Incredible shock wave from a rejected star hurtling through space at 100,000 miles per hour

Zeta Oviucci was once in close orbit with another star, before being ejected when that companion was destroyed in a supernova explosion. Infrared data from Spitzer reveal a stunning shock wave made of material moving away from the star’s surface and hitting the gas in its path. Lunar data show an X-ray emission bubble located around the star, produced by gas heated to millions of degrees by the shock wave. Lunar data help tell more about the history of this wild star. Credit: X-ray: NASA/CXC/Univ. Cambridge/V. Cesc Raines et al; Radio: NSF/NRAO/VLA; Lens: PanSTARRS

  • Zeta Ophiuchus is a unique star that probably once had a companion that was destroyed when struck by a supernova.
  • The supernova explosion sends the Zeta Ophiuchi, seen in the Spitzer data (green and red) and the Moon (blue) into space.
  • X-rays detected by the Moon come from gas heated to millions of degrees by shock wave effects.
  • Scientists are working to match computer models of these objects to explain data obtained at different wavelengths.

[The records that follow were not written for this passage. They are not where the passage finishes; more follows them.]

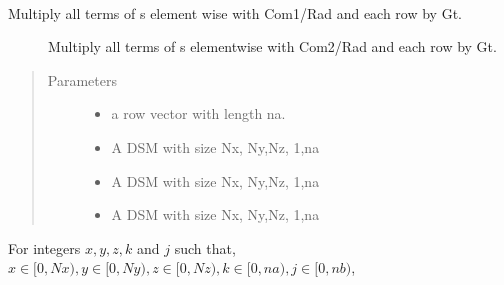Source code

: \documentclass[letterpaper,10pt,english]{sphinxmanual}
\begin{document}
\begin{fulllineitems}
\begin{fulllineitems}
\begin{quote}
\begin{description}
\end{description}\end{quote}

\end{fulllineitems}


\begin{fulllineitems}
\label{\detokenize{index:DictionarySparseMatrix.DS.gain_phase_rad_ref_mul}}~\begin{description}
\item[{Multiply all terms of s element wise with Com1/Rad and each row by Gt.}] \leavevmode
Multiply all terms of s elementwise with Com2/Rad and each row by Gt.

\end{description}
\begin{quote}\begin{description}
\item[{Parameters}] \leavevmode\begin{itemize}
\item {} 
 \textendash{} a row vector with length na.

\item {} 
 \textendash{} A DSM with size Nx, Ny,Nz, 1,na

\item {} 
 \textendash{} A DSM with size Nx, Ny,Nz, 1,na

\item {} 
 \textendash{} A DSM with size Nx, Ny,Nz, 1,na

\end{itemize}

\end{description}\end{quote}

For integers \(x,y,z,k\) and \(j\) such that,
\(x \in [0,Nx), y \in [0,Ny), z \in [0,Nz), k \in [0,na),j \in [0,nb)\),


\end{fulllineitems}
\end{fulllineitems}
\end{document}
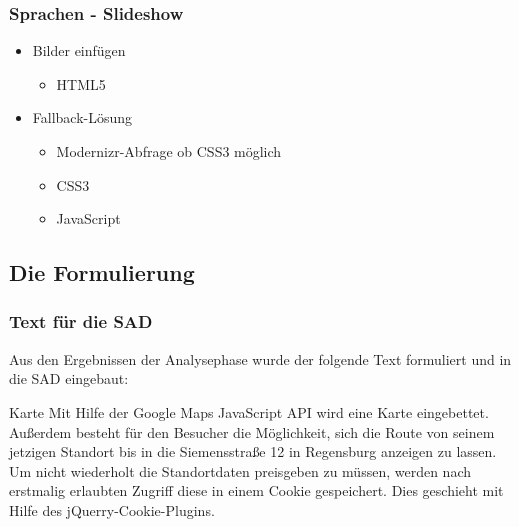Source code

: \begin{frame} %
  \frametitle{Sprachen - Slideshow} %

   \begin{itemize}
    
    \item Bilder einfügen
        \begin{itemize}
         \item HTML5
        \end{itemize}
    
    \item Fallback-Lösung
    	\begin{itemize}
     	\item Modernizr-Abfrage ob CSS3 möglich
     	\item CSS3
     	\item JavaScript
    	\end{itemize}
   
    
   \end{itemize}

\end{frame}







\subsection{Die Formulierung}
\begin{frame} %
  \frametitle{Text für die SAD} %

  Aus den Ergebnissen der Analysephase wurde der folgende Text formuliert und in die SAD eingebaut:

  \begin{block}{Karte}
	Mit Hilfe der Google Maps JavaScript API wird eine Karte eingebettet. Außerdem besteht für den Besucher die
	Möglichkeit, sich die Route von seinem jetzigen Standort bis in die Siemensstraße 12 in Regensburg anzeigen zu
	lassen. Um nicht wiederholt die Standortdaten preisgeben zu müssen, werden nach erstmalig erlaubten Zugriff
	diese in einem Cookie gespeichert. Dies geschieht mit Hilfe des jQuerry-Cookie-Plugins.
  \end{block}
  

\end{frame}


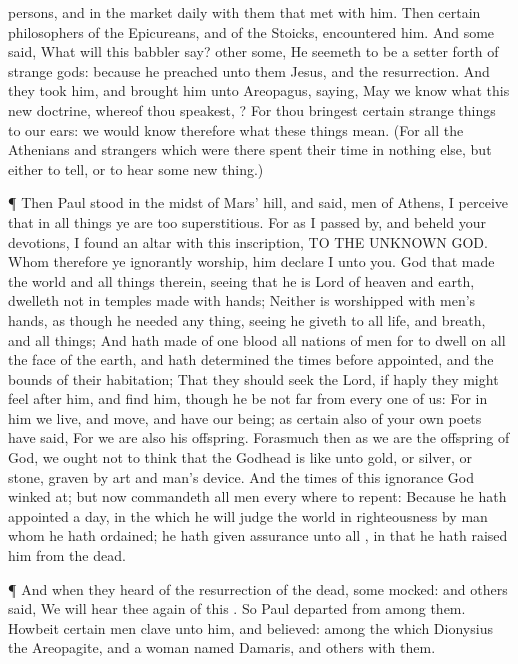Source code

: {persons,
and
in the
market
daily
with them
that met with
him.
Then
certain
philosophers of the
Epicureans,
and of the
Stoicks,
encountered
him.
And
some
said,
What
will
this
babbler
say? other
some, He
seemeth to
be a setter
forth of
strange
gods:
because he
preached unto
them
Jesus,
and the
resurrection.
And they
took
him, and brought
him
unto
Areopagus,
saying,
May we
know
what
this
new
doctrine,
whereof
thou
speakest,
{}?
For thou
bringest
certain
strange things
to
our
ears: we
would
know
therefore
what these
things
mean.
(For
all the
Athenians
and
strangers
which were
there spent their
time
in
nothing
else, but
either to
tell,
or to
hear
some new
thing.)
\par }{\PP {}¶
Then
Paul
stood
in the
midst of
Mars’
hill, and
said,
{}
men of
Athens, I
perceive that
in all
things
ye
are too
superstitious.
For as I passed
by,
and
beheld
your
devotions, I
found an
altar
with
this
inscription, TO THE
UNKNOWN
GOD.
Whom
therefore ye
ignorantly
worship,
him
declare
I unto
you.
God that
made the
world
and all
things
therein, seeing that
he
is
Lord of
heaven
and
earth,
dwelleth
not
in
temples made with
hands;
Neither is
worshipped
with
men’s
hands, as though he
needed any
thing, seeing
he
giveth to
all
life,
and
breath,
and all
things;
And hath
made
of
one
blood
all
nations of
men for to
dwell
on
all the
face of the
earth, and hath
determined the
times before
appointed,
and the
bounds of
their
habitation;
That they should
seek the
Lord,
if
haply they might feel
after
him,
and
find
him,
though he
be
not
far
from
every
one of
us:
For
in
him we
live,
and
move,
and have our
being;
as
certain
also
of your
own
poets have
said,
For we
are
also his
offspring.
Forasmuch
then as we
are the
offspring of
God, we
ought
not to think
that the
Godhead
is like
unto
gold,
or
silver,
or
stone,
graven by
art
and
man’s
device.
And the
times of this
ignorance
God winked
at;
but
now
commandeth
all
men every
where to
repent:
Because he hath
appointed a
day,
in the
which he
will
judge the
world
in
righteousness
by
{}
man
whom he hath
ordained;
{} he hath
given
assurance unto
all
{}, in that he hath
raised
him
from the
dead.
\par }{\PP {}¶
And when they
heard of the
resurrection of the
dead,
some
mocked:
and
others
said, We will
hear
thee
again
of
this
{}.
So
Paul
departed
from
among
them.
Howbeit
certain
men
clave unto
him, and
believed:
among the
which
{}
Dionysius the
Areopagite,
and a
woman
named
Damaris,
and
others
with
them.

}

Zeta Ophiuchus is a star with a complicated past, as it was likely ejected from its home planet in a powerful stellar explosion. Detailed by a new look[{ » attribute= » »>NASA’s Chandra X-ray Observatory helps tell more of the history of this runaway star.

Located approximately 440 light-years from Earth, Zeta Ophiuchi is a hot star that is about 20 times more massive than the Sun. Evidence that Zeta Ophiuchi was once in close orbit with another star, before being ejected at about 100,000 miles per hour when this companion was destroyed in a supernova explosion over a million years ago has been provided by previous observations.

In fact, previously released infrared data from NASA’s now-retired Spitzer Space Telescope, seen in this new composite image, reveals a spectacular shock wave (red and green) that was formed by matter blowing away from the star’s surface and slamming into gas in its path. A bubble of X-ray emission (blue) located around the star, produced by gas that has been heated by the effects of the shock wave to tens of millions of degrees, is revealed by data from Chandra.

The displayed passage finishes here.